Here is what I'm trying:

import json
import multiprocessing



def teste1(_dict, _iterable):
    file1[f'{_iterable}'] = {'relevant': True}


file1 = {'item1': {'relevant': False}, 'item2': {'relevant': False}}

pool = multiprocessing.Pool(4)
manager = multiprocessing.Manager()
dicto = manager.dict()
pool.apply_async(teste1, (file1, file1))
print(file1)

However, it's still printing out the same as before: {'item1': {'relevant': False}, 'item2': {'relevant': False}}

Could one noble soul help me out with this?


Solution

  • There are multiple issues with your approach:

    1. You are attempting to share a dictionary (file1) across a number of processes but you are actually sharing a copy of it. In order to solve this please refer to: multiprocessing: How do I share a dict among multiple processes?

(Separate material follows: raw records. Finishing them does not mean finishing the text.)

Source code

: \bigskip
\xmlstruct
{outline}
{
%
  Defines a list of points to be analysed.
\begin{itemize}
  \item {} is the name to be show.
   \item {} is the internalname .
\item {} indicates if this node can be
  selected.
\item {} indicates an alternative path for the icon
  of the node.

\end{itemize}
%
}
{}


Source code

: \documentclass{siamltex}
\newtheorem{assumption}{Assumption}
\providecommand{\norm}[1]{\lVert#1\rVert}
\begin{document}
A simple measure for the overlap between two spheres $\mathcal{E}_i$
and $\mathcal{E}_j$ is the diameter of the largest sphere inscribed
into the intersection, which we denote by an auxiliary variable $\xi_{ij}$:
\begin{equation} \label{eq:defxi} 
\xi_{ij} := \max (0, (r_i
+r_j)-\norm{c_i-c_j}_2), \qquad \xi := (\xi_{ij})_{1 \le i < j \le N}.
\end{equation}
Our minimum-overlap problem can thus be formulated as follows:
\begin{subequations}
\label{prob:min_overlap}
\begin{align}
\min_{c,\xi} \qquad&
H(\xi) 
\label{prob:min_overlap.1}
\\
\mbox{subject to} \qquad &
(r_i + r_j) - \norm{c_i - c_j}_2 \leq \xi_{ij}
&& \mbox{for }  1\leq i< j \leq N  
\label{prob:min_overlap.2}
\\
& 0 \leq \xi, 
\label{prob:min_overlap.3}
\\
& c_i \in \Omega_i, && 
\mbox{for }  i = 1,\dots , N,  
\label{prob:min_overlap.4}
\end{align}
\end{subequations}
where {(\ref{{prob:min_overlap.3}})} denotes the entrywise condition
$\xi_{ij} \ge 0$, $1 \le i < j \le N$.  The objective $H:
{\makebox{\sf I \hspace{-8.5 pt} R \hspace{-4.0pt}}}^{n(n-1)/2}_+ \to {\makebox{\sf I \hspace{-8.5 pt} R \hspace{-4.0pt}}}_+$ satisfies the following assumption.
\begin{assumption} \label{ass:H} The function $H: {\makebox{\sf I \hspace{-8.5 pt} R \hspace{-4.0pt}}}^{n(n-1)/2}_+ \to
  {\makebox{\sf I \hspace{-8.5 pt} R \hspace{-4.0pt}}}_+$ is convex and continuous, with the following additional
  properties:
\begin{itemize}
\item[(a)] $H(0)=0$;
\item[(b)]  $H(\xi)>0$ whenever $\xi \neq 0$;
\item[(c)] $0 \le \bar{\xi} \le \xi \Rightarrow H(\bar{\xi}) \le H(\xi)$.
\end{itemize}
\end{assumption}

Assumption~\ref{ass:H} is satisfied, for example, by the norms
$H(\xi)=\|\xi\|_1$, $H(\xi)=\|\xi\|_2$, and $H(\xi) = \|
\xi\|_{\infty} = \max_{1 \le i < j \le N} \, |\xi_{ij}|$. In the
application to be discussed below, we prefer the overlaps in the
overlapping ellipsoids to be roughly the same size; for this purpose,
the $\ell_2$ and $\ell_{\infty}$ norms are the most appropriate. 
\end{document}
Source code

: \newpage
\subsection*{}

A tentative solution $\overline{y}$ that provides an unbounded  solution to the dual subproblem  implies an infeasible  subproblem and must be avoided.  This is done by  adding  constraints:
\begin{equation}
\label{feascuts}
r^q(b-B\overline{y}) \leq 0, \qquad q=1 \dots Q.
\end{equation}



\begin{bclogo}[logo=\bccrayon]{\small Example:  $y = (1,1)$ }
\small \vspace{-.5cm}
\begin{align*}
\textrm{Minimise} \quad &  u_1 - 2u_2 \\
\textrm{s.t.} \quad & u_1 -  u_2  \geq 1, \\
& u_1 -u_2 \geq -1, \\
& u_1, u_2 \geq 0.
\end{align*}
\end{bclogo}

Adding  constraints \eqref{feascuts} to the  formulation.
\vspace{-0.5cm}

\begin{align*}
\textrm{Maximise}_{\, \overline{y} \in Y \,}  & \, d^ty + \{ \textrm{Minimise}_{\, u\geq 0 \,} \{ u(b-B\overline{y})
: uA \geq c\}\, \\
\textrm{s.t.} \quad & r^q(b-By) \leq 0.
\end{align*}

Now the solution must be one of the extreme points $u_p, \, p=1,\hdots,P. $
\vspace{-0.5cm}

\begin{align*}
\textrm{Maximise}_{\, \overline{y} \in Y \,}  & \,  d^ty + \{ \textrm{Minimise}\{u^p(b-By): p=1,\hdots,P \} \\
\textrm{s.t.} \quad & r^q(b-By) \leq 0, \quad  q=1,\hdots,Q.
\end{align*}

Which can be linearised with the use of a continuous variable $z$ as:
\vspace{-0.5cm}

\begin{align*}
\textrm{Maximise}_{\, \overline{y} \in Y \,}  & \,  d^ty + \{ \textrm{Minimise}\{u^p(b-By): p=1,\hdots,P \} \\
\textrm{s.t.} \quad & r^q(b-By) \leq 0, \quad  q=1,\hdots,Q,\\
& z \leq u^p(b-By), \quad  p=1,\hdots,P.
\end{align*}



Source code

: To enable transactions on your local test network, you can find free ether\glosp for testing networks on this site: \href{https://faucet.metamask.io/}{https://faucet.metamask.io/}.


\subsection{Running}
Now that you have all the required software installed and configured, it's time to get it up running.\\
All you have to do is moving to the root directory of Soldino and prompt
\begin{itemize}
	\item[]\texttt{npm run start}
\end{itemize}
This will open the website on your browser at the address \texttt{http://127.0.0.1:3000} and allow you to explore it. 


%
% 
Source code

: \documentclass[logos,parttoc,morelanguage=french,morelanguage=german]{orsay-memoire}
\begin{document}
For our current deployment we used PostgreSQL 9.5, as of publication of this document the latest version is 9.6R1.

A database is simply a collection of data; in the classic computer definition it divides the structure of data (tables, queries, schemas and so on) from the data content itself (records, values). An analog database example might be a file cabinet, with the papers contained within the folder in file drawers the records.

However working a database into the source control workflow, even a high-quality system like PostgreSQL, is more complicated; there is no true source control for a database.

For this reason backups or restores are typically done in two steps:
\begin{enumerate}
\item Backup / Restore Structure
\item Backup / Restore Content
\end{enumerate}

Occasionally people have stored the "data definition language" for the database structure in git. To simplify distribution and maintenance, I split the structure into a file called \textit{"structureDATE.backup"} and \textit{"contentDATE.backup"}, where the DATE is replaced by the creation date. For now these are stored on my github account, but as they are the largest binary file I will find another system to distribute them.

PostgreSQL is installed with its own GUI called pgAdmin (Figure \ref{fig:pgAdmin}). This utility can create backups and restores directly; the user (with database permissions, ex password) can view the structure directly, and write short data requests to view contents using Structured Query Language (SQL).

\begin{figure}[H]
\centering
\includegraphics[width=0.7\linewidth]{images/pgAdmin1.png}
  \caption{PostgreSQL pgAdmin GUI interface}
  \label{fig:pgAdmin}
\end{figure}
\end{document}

    2. You are iterating over the copies of the dictionaries. Trying to index with a dictionary itself!

    Assuming that what you need is a dictionary with values updated by parallel processes, you have two choices:

    A. Share the dictionary across processes and iterate over keys like:

    pool.apply_async(teste1, file1.keys())  # assuming file1 is properly shared
    

    B. Simpler approach where you construct the resulting dictionary based on the return values from parallel run teste1 function:

    def teste1(dict_key):
        # some logic dependent on dict_key
        return {'relevant': True}
    
    
    file1 = {'item1': {'relevant': False}, 'item2': {'relevant': False}}
    
    pool = multiprocessing.Pool(4)
    manager = multiprocessing.Manager()
    dicto = manager.dict()
    results = pool.map(teste1, file1.keys())
    pool.close()
    pool.join()
    
    file2 = {k:v for k,v in zip(file1.keys(), results)}  # file1.keys() preserves the order so results and file1.keys() are corresponding
    print(file2)